The contributions of the orbital angular momenta of quarks and gluons are the last unknown pieces in the puzzle of the spin content of the nucleon; how to determine them has been hotly debated for several years. In the middle of the 1990s, it was realized that the framework of generalized parton distributions (GPDs) might give access to these orbital angular momentum contributions. Quite apart from that, the study of these off-forward extensions of the standard parton distribution functions can provide a wealth of new information on the structure of the nucleons.

The GPDs can be determined in exclusive reactions – scattering processes in which the target nucleon does not fragment but instead remains in its ground state, or close to it. The various scattering reactions provide access to different GPDs: exclusive vector-meson production allows the determination of unpolarized GPDs, whereas the exclusive production of pseudoscalar mesons can be used to measure the polarized GPDs. Because of the multidimensional structure of the GPDs, it is essential to study as many different processes as possible to be able to disentangle the functions from the measured observables. In particular, measurements with the transversely polarized target at HERMES are sensitive to the two main GPDs (H and E) necessary to determine Jq, the total orbital angular momentum of quarks in the nucleon.

The cleanest example of a reaction that provides direct access to GPDs is deeply virtual Compton scattering (DVCS), an exclusive reaction in which a real photon is created. This type of reaction was identified for the first time in 2001 by the H1, ZEUS and HERMES experiments at DESY, and the CEBAF Large Angle Spectrometer in Hall B at Jefferson Lab. Since then, a large body of data has been collected on DVCS. Here, HERMES is in a rather fortunate position. Despite the DVCS cross-section being usually much lower than that of an indistinguishable process – the Bethe-Heitler process – with identical final state, the interference term between the processes allows the study of DVCS because it leads to observable asymmetries in the azimuthal angular dependence of the real photons produced from the nucleon. As HERMES can measure all azimuthal asymmetries involving polarized beams and/or polarized targets and different charges, the collaboration was able to determine the DVCS target-spin asymmetry by using an unpolarized beam incident on a transversely polarized target. This asymmetry is sensitive to the GPD E and thus allowed HERMES to realise the first model-dependent extraction of Ju, the total angular momentum of the up quark (figure 5).

To study these asymmetries in even more detail, the HERMES collaboration decided to run during its final phase from 2006 to 2007 with a new recoil detector in combination with an unpolarized target. The device will employ silicon detectors and scintillating fibre trackers as well as a detector to measure photons. It will sit closely around the target and detect the slow-moving recoil proton in coincidence with the electron and the photon, thus ensuring full exclusivity of the data sample.

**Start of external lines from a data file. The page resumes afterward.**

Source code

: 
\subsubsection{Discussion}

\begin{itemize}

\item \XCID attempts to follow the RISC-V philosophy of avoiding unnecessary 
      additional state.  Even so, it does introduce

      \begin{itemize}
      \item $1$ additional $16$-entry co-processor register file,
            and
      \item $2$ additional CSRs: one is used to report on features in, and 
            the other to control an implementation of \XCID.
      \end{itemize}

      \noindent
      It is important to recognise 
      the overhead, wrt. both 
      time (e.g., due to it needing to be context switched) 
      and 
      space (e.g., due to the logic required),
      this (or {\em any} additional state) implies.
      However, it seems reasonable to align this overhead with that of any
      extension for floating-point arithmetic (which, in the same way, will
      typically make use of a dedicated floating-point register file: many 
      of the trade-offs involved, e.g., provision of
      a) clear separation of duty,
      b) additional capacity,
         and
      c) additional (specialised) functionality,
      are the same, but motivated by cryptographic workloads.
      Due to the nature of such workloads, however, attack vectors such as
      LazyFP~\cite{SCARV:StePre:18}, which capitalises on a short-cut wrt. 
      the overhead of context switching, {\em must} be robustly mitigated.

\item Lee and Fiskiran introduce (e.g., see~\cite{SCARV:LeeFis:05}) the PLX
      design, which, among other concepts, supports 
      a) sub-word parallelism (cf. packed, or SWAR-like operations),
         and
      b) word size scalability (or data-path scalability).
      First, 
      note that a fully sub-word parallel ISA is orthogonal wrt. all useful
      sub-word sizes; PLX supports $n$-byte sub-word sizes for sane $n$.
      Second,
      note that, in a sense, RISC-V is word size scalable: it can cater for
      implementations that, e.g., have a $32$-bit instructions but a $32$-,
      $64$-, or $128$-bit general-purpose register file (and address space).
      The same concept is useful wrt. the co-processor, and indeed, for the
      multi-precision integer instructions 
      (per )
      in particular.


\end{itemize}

The enhanced selectivity of these measurements will provide a unique opportunity to assess the promise of GPDs as the next step in understanding the spin structure of the nucleon. In particular, data taken with this new detector will put serious constraints on the GPD H. In combination with the already existing DVCS data and measurements of the only other known reaction to access the GPD E on a proton target – the elastic electroproduction of ρ0 vector mesons with the proton being transversely polarized, already measured at HERMES (2002-2005) – these forthcoming results will eventually allow an extraction of the total angular momentum of the up quark in the nucleon through the remaining GPD models.

In addition to these studies on polarized targets, the physics programme at HERMES also includes a great variety of other points of interest, such as measurements of unpolarized DIS events. These allow the collaboration to search for pentaquark exotic baryon states, give insight into quark propagation in nuclear matter and quark fragmentation, and provide a rigorous test of factorization. DESY’s HERA accelerator will continue operations through to summer 2007. Every effort is being made at HERMES to maximize the impact of the remaining beam time, with the goal of fitting in as many pieces of the nucleon-spin puzzle as possible.